* Information
*****

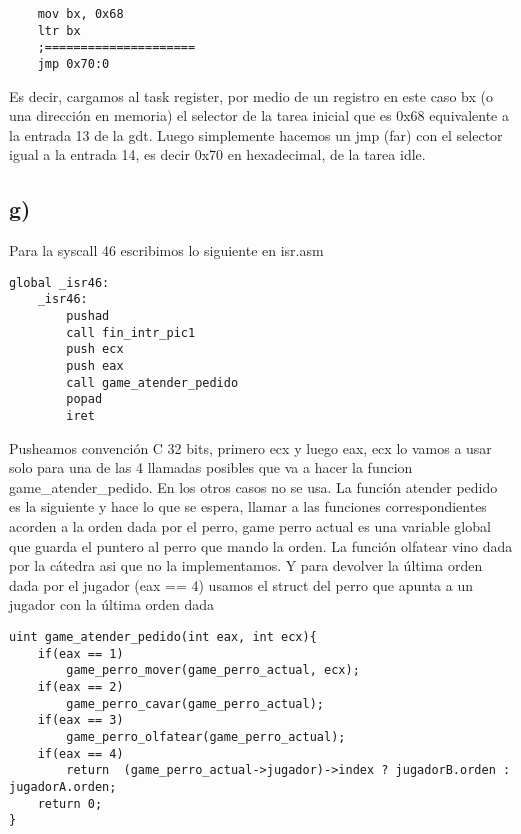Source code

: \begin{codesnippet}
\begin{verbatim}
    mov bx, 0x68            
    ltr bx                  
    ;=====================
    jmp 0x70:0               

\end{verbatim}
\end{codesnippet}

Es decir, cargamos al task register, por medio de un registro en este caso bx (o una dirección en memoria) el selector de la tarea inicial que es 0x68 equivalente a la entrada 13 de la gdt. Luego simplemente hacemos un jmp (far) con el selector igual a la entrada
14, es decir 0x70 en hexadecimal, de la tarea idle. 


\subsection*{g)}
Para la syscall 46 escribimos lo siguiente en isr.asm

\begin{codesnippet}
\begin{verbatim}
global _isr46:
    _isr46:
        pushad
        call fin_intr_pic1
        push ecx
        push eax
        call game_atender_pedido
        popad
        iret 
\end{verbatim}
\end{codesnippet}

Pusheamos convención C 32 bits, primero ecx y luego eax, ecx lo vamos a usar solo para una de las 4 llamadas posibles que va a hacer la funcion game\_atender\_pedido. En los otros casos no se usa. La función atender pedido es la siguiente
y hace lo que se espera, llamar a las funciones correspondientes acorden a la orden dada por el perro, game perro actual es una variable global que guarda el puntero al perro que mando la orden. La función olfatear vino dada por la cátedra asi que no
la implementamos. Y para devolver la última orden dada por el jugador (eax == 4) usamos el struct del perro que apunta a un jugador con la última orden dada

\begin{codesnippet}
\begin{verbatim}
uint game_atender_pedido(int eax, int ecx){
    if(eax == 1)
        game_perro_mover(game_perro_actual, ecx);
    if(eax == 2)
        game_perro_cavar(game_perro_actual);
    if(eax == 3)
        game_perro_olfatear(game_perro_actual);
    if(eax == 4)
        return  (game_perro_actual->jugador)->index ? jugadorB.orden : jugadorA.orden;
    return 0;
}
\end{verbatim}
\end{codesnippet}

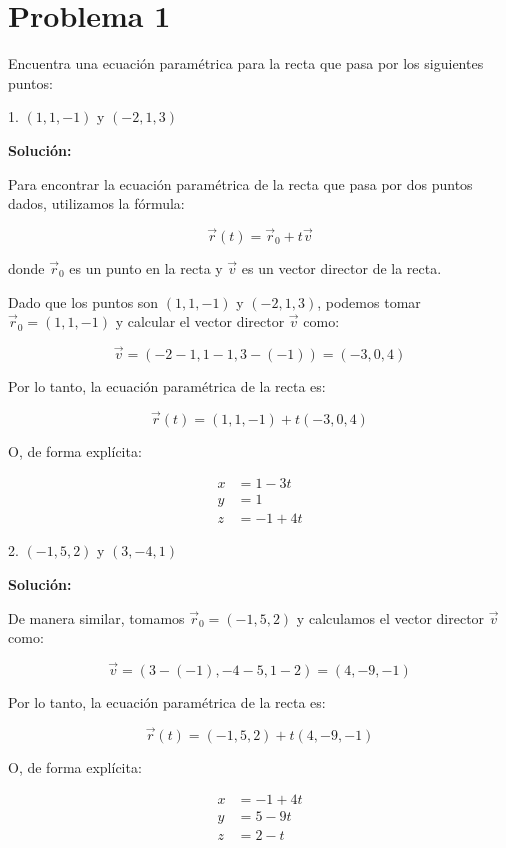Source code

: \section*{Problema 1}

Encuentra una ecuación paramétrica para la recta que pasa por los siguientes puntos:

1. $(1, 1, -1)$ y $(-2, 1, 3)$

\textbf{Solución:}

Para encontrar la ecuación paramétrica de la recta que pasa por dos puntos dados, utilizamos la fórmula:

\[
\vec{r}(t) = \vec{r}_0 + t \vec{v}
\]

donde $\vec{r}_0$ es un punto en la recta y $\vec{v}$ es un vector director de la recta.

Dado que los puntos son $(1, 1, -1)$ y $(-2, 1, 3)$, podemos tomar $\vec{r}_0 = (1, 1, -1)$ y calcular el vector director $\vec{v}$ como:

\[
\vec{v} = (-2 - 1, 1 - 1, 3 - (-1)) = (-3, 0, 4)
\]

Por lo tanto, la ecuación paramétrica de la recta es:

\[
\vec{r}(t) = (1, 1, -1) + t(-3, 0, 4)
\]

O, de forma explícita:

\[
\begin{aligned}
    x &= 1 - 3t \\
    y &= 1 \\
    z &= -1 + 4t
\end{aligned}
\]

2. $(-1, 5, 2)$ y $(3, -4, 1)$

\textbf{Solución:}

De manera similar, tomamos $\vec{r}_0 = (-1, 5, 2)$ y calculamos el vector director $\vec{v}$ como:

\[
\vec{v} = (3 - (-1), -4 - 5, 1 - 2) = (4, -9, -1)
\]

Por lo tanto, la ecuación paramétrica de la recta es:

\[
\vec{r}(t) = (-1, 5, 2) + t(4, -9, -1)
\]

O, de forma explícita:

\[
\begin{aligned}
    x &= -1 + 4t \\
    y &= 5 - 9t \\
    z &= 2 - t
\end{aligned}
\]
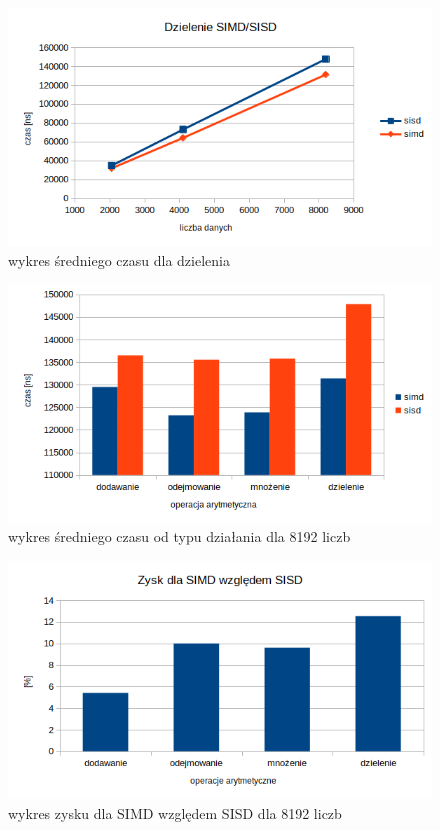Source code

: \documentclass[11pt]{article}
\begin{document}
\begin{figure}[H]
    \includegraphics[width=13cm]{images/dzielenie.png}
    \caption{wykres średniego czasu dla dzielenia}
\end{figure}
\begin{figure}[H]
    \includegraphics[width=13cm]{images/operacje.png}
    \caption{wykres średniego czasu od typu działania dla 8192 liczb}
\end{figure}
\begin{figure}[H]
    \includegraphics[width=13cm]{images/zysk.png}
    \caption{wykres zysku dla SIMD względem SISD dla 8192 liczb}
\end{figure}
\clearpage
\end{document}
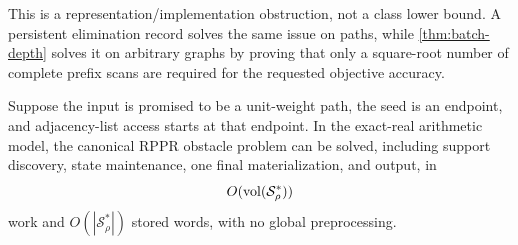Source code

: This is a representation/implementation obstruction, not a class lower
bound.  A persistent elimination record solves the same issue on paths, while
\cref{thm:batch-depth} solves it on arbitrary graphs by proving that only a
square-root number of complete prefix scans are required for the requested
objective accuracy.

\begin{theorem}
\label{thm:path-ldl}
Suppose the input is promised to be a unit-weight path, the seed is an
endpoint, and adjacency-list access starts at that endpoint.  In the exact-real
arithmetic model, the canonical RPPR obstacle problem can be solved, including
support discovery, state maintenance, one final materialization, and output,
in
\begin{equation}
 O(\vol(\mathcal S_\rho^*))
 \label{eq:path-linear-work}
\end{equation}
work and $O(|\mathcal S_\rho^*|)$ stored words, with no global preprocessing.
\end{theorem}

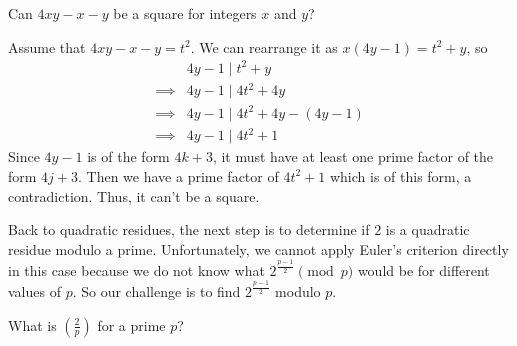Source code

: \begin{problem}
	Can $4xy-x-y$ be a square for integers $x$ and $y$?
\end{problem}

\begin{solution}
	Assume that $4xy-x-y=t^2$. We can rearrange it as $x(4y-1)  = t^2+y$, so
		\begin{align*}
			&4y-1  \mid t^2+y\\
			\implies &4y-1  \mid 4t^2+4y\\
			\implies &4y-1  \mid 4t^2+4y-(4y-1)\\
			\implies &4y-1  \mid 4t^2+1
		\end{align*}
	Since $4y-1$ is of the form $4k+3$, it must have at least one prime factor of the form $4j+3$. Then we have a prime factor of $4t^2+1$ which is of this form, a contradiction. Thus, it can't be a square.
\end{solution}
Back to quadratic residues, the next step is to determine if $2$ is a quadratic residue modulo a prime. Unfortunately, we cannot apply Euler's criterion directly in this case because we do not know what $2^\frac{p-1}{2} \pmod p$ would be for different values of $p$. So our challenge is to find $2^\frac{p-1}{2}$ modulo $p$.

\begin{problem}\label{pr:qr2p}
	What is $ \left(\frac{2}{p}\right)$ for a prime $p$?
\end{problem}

*****

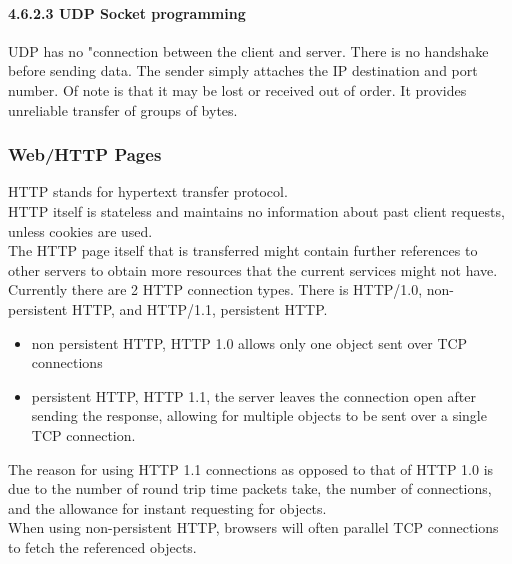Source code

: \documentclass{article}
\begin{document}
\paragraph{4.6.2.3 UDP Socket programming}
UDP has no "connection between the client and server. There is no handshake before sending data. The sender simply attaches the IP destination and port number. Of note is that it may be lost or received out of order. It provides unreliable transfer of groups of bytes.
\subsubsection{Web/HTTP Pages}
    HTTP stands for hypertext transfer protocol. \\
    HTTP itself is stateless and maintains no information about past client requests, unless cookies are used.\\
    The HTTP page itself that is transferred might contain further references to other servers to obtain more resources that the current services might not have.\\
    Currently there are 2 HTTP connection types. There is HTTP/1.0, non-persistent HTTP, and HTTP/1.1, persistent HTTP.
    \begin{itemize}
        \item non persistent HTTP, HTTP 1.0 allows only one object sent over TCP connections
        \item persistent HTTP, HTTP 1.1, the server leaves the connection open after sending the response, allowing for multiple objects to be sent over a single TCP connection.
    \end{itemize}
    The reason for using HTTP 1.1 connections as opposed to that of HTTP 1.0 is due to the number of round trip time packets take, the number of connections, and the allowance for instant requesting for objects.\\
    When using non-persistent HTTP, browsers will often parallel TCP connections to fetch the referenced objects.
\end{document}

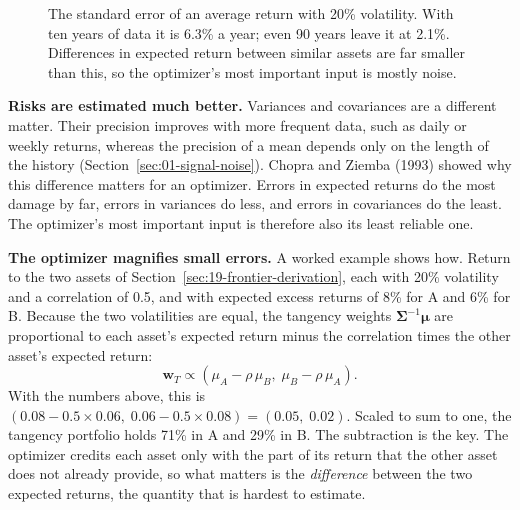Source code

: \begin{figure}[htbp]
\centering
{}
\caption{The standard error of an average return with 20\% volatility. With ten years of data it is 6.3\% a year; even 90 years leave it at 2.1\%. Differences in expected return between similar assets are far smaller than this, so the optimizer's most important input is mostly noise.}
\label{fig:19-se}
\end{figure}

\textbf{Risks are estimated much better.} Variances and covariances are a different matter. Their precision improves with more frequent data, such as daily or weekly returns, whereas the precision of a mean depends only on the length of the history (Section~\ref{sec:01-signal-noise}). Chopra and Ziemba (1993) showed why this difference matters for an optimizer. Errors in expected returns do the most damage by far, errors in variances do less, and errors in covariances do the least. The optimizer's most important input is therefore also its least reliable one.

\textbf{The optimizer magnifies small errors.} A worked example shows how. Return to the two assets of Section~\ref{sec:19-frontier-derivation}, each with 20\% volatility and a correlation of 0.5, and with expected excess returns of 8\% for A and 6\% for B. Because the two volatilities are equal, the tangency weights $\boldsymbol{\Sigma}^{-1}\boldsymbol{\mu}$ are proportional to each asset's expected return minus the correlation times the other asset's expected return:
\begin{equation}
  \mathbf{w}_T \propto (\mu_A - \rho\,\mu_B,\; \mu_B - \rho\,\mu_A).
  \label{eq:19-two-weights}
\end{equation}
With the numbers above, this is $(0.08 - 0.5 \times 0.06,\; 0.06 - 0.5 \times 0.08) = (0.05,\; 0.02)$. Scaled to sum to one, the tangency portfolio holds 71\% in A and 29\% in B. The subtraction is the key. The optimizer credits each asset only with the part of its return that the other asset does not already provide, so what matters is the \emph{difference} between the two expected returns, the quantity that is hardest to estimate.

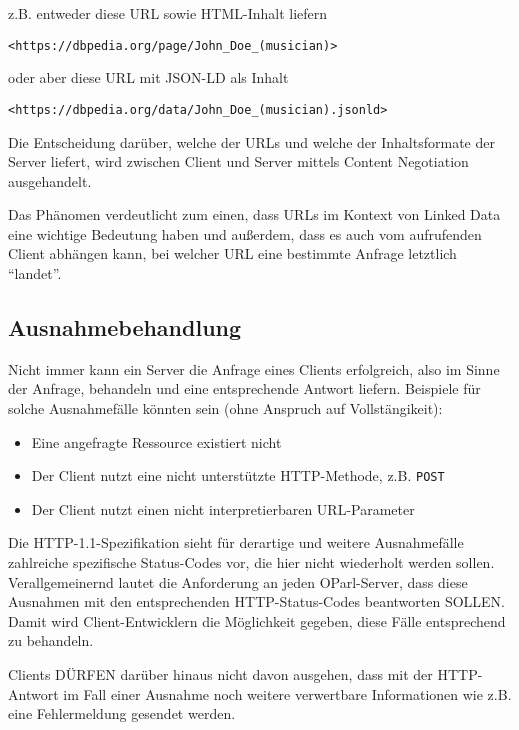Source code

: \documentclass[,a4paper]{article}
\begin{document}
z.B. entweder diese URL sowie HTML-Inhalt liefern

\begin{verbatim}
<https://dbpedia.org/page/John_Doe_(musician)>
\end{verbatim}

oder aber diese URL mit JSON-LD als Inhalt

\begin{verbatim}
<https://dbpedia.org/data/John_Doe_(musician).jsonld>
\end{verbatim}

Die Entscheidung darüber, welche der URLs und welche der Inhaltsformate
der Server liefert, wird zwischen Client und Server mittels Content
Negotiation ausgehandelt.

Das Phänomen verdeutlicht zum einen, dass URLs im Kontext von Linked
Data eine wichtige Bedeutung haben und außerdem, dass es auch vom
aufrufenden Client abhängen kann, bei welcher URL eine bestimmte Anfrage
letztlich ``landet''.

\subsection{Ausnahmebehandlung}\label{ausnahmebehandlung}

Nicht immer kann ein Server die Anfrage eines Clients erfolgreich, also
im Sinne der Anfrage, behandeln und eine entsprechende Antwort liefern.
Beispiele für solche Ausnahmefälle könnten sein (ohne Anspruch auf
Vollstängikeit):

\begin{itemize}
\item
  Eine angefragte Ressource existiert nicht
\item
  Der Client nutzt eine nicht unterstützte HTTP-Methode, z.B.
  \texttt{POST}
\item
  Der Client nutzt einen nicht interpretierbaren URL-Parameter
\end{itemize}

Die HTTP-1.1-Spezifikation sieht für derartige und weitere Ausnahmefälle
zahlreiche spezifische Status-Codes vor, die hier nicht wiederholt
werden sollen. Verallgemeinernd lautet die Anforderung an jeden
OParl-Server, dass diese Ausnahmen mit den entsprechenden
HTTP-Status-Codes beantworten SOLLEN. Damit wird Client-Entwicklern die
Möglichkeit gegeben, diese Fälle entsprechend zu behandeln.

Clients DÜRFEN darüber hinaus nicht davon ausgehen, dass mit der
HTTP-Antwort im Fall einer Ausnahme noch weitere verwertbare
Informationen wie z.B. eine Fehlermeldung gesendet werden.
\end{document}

*****

* Prompt
Some lines in the material contain "using". Show all of them.

* Output of the exercise
    The reason for using HTTP 1.1 connections as opposed to that of HTTP 1.0 is due to the number of round trip time packets take, the number of connections, and the allowance for instant requesting for objects.\\
    When using non-persistent HTTP, browsers will often parallel TCP connections to fetch the referenced objects.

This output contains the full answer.